Normalerweise ist Dieter Frahm (Name geändert) ein ruhiger Landwirt. Seine Nachbarn in der beschaulichen Gemeinde Scheeßel im niedersächsischen Landkreis Rotenburg schätzen seine Hilfsbereitschaft, Freundlichkeit und seine Gelassenheit. Doch mit letzterer ist es seit einiger Zeit vorbei, wenn man den 53jährigen auf das Thema Wölfe anspricht. Dann dreht sich der Mann um, entfernt sich einige Meter von seinem Gegenüber, dreht sich wieder um und kommt schnellen Schrittes wieder zurück. „Hören Sie mir bloß auf mit dem Wolf. Da würde ich unsere Politiker am liebsten gegen die Wand klatschen“, entfährt es dem Familienvater heftig.

Es ist die Wut eines Mannes, der sich von der Politik im Stich gelassen sieht. Der jeglichen Respekt vor Entscheidungsträgern deutscher Regierungsvertreter verloren hat. „Die da oben wundern sich, warum sich die Menschen radikalisieren. Dabei haben sie das Gespür für unsere Probleme vollkommen aus den Augen verloren.“ Schon vor Jahren hatte Frahm mit Politikern und Behördenvertretern gesprochen, hatte vor Gefahren für seine Pferde und Rinder gewarnt, die ihm und anderen Landwirten durch die stark zunehmende Wolfspopulation in Niedersachsen drohten. Vergeblich. „Die empfahlen uns höhere Zäune zu bauen, als würde das den Wolf abhalten können“, lacht er verbittert.

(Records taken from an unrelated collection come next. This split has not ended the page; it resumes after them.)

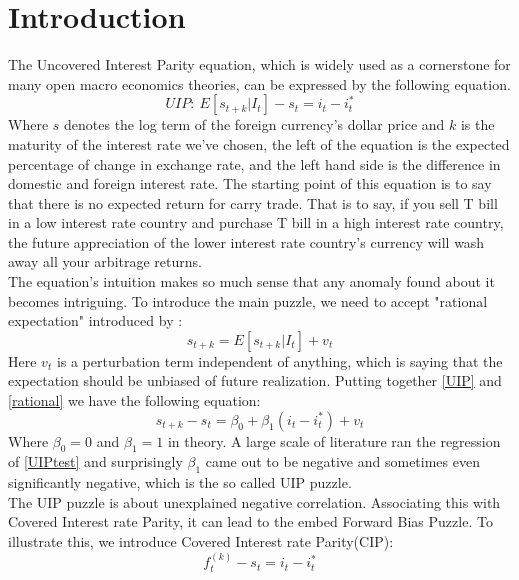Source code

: \documentclass[12pt]{article}
\begin{document}
\section{Introduction}
\indent  The Uncovered Interest Parity equation, which is widely used as a cornerstone for many open macro economics theories, can be expressed by the following equation.
\begin{equation}
UIP:~E[s_{t+k}|I_t] - s_t = i_t - i^*_t \label{UIP}
\end{equation}
\indent Where $s$ denotes the log term of the foreign currency's dollar price and $k$ is the maturity of the interest rate we've chosen, the left of the equation is the expected percentage of change in exchange rate, and the left hand side is the difference in domestic and foreign interest rate. The starting point of this equation is to say that there is no expected return for carry trade. That is to say, if you sell T bill in a low interest rate country and purchase T bill in a high interest rate country, the future appreciation of the lower interest rate country's currency will wash away all your arbitrage returns.\\
\indent The equation's intuition makes so much sense that any anomaly found about it becomes intriguing. To introduce the main puzzle, we need to accept "rational expectation" introduced by \cite{10.2307/1909635}:
 \begin{equation}
 s_{t+k} = E[s_{t+k}|I_t] + v_t \label{rational}
 \end{equation}
\indent Here $v_t$ is a perturbation term independent of anything, which is saying that the expectation should be unbiased of future realization. Putting together \ref{UIP} and \ref{rational} we have the following equation:
 \begin{equation}
 s_{t+k} - s_t = \beta_0 + \beta_1(i_t-i^*_t) + v_t \label{UIPtest}
 \end{equation}
\indent Where $\beta_0 = 0$ and $\beta_1 = 1$ in theory. A large scale of literature ran the regression of \ref{UIPtest} and surprisingly $\beta_1$ came out to be negative and sometimes even significantly negative, which is the so called UIP puzzle. \\
\indent The UIP puzzle is about unexplained negative correlation. Associating this with Covered Interest rate Parity, it can lead to the embed Forward Bias Puzzle. To illustrate this, we introduce Covered Interest rate Parity(CIP):
\begin{equation}
 f_{t}^{(k)} - s_t = i_t - i_t^* \label{CIP}
\end{equation}
\end{document}
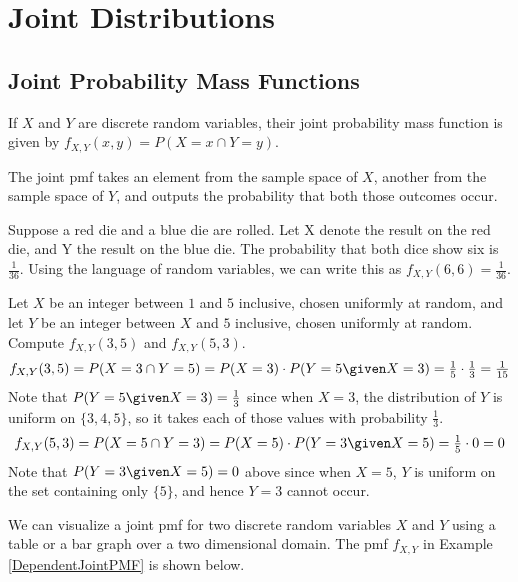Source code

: \pagestyle{headings}
\chapter{Joint Distributions} \label{chp 5}
\thispagestyle{fancy}

\section{Joint Probability Mass Functions}

\begin{defn}\label{JointPMF}
If $X$ and $Y$ are discrete random variables, their joint probability mass function is given by $f_{X,Y}(x,y) = P(X = x  \cap Y = y)$.
\end{defn}
\par
The joint pmf takes an element from the sample space of $X$, another from the sample space of $Y$, and outputs the probability that both those outcomes occur.
\begin{examp}
Suppose a red die and a blue die are rolled. Let X denote the result on the red die, and Y the result on the blue die. The probability that both dice show six is $\frac{1}{36}$. Using the language of random variables, we can write this as $f_{X,Y}(6,6) = \frac{1}{36}$.
\end{examp}
\begin{examp}\label{DependentJointPMF}
Let $X$ be an integer between $1$ and $5$ inclusive, chosen uniformly at random, and let $Y$ be an integer between $X$ and $5$ inclusive, chosen uniformly at random. Compute $f_{X,Y}(3,5)$ and $f_{X,Y}(5,3)$.
$$f_{X,Y}(3,5) = P(X = 3 \cap  Y = 5) = P(X = 3)\cdot P(Y = 5 \given X = 3) = \textstyle\frac{1}{5}\cdot\frac{1}{3} = \frac{1}{15}$$
\noindent Note that $P(Y = 5 \given X = 3) = \frac{1}{3}$ since when $X = 3$, the distribution of $Y$ is uniform on $\{3,4,5\}$, so it takes each of those values with probability $\frac{1}{3}$.
$$f_{X,Y}(5,3) = P(X = 5 \cap  Y = 3) = P(X = 5)\cdot P(Y = 3 \given X = 5) = \textstyle\frac{1}{5}\cdot 0 = 0$$
Note that $P(Y = 3 \given X = 5) = 0$ above since when $X = 5$, $Y$ is uniform on the set containing only $\{5\}$, and hence $Y=3$ cannot occur.
\end{examp}
\par
We can visualize a joint pmf for two discrete random variables $X$ and $Y$ using a table or a bar graph over a two dimensional domain. The pmf $f_{X,Y}$ in Example \ref{DependentJointPMF} is shown below.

Daß Dieter Frahm lieber anonym bleiben möchte, hat seinen Grund. Im vergangenen Jahr hatte er persönlich Wölfe von seinen Weiden vertreiben müssen. „Eigentlich darf ich das nach unserem deutschen Artenschutzrecht gar nicht. Wenn ich mich daran gehalten hätte, dann hätte ich die Wölfe vielmehr zum Büfett an meinen Tieren einladen müssen.“ Frahm, der auch Jäger ist, tat das nicht, vertrieb das Rudel mit Gewehrschüssen. „Aber was in anderen Ländern selbstverständlich ist, das ist bei uns in Deutschland untersagt. Als Viehhalter wirst du hier regelrecht in die Illegalität getrieben.“

Die zunehmende Wolfspopulation ist in Niedersachsen längst zu einem Politikum geworden. Jäger und die CDU würden den Wolf gern ins Jagdrecht aufnehmen, um die Population im Gleichgewicht halten zu können. Tierschützer und die SPD stehen dem Abschuß des Wolfs dagegen ablehnend gegenüber. Da beide Parteien in Hannover in einer großen Koalition miteinander regieren, geschieht derzeit nichts. In Sachsen und Brandenburg ist die Debatte über die Ausbreitung des Wolfs und die damit einhergehenden Probleme sogar zu einem Thema des derzeitigen Landtagswahlkampfes geworden. Und Schäfer rufen inzwischen bundesweit zu Demonstrationen auf, um auf die zunehmende Wolfsgefahr aufmerksam zu machen.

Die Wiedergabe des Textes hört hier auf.